CBSE BoardEnglish MediumSTD 10MathsPolynomials5 Marks
Question
Find the zeroes of the following polynomials by factorisation method and verify the relations between the zeroes and the coefficients of the polynomials:
$2\text{x}^2 +\frac{7}{2}\text{x}+\frac{3}{4}$.

Answer

Let $\text{f}\text{(x)}=2\text{x}^2+\frac{7}{2}\text{x}+\frac{3}{4}=8\text{x}^2+14\text{x}+3$
$= 8x^2 + 12x + 2x + 3$ [by splitting the middle term]

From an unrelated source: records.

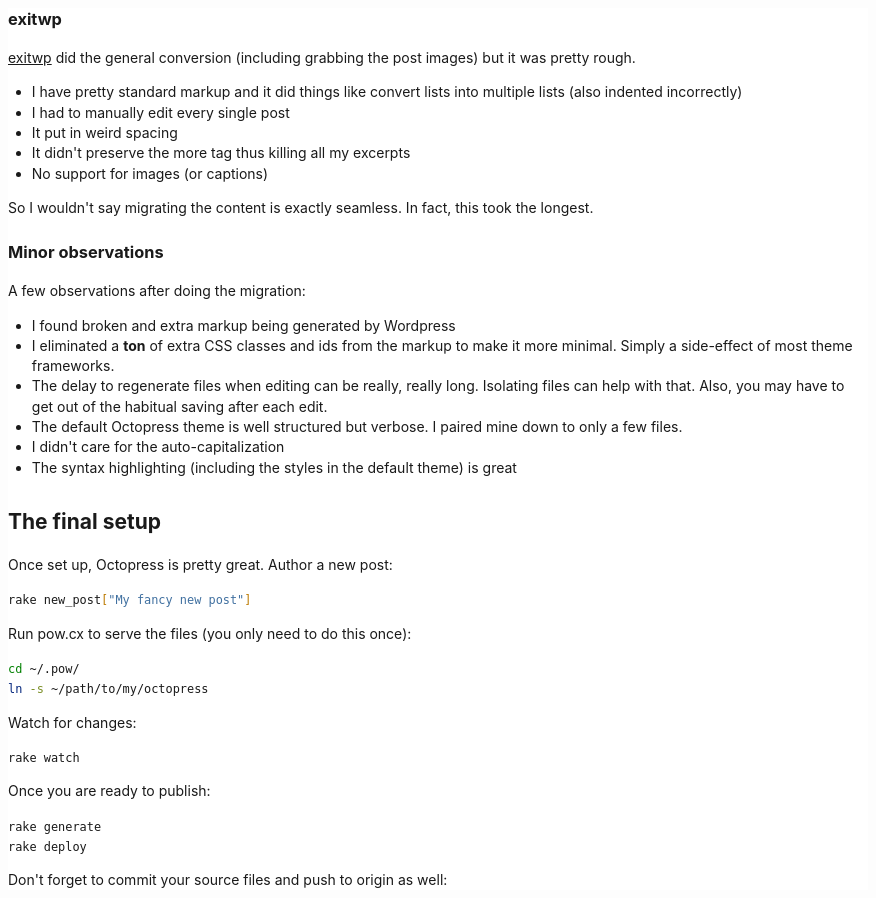### exitwp

[exitwp](https://github.com/thomasf/exitwp/) did the general conversion (including grabbing the post images) but it was pretty rough.

* I have pretty standard markup and it did things like convert lists into multiple lists (also indented incorrectly)
* I had to manually edit every single post
* It put in weird spacing
* It didn't preserve the more tag thus killing all my excerpts
* No support for images (or captions)

So I wouldn't say migrating the content is exactly seamless. In fact, this took the longest.

### Minor observations

A few observations after doing the migration:

* I found broken and extra markup being generated by Wordpress
* I eliminated a **ton** of extra CSS classes and ids from the markup to make it more minimal. Simply a side-effect of most theme frameworks.
* The delay to regenerate files when editing can be really, really long. Isolating files can help with that. Also, you may have to get out of the habitual saving after each edit.
* The default Octopress theme is well structured but verbose. I paired mine down to only a few files.
* I didn't care for the auto-capitalization
* The syntax highlighting (including the styles in the default theme) is great

## The final setup

Once set up, Octopress is pretty great. Author a new post:

```sh
rake new_post["My fancy new post"]
```

Run pow.cx to serve the files (you only need to do this once):

```sh
cd ~/.pow/
ln -s ~/path/to/my/octopress
```

Watch for changes:

```sh
rake watch
```

Once you are ready to publish:

```sh
rake generate
rake deploy
```

Don't forget to commit your source files and push to origin as well:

$= 4x(2x + 3) + 1(2x + 3)$
$= (2x + 3)(4x + 1)$
So, the value of $8x^2 + 14x + 3$ is zero when 2x + 3 = 0 or 4x + 1 = 0,
i.e., when $\text{x}=-\frac{3}{2}$ or $\text{x}=-\frac{1}{4}$
So, the zeroes of $8x^2 + 14x + 3$ are $-\frac{3}{2}$ and $-\frac{1}{4}$
$\therefore\ \text{Sum of zeroes}=-\frac{3}{2}-\frac{1}{4}=-\frac{7}{4}=\frac{-7}{2\times2}$
$=-\frac{(\text{Coefficient of x})}{(\text{Coefficient of x}^2)}$
and $\text{product of zeroes}=\Big(-\frac{3}{2}\Big)\Big(-\frac{1}{4}\Big)=\frac{3}{8}=\frac{3}{2\times4}$
$=\frac{\text{Constant term}}{\text{Coefficient of x}^2}$
Hence, verified the relations between the zeroes and the coefficients of the polynomial.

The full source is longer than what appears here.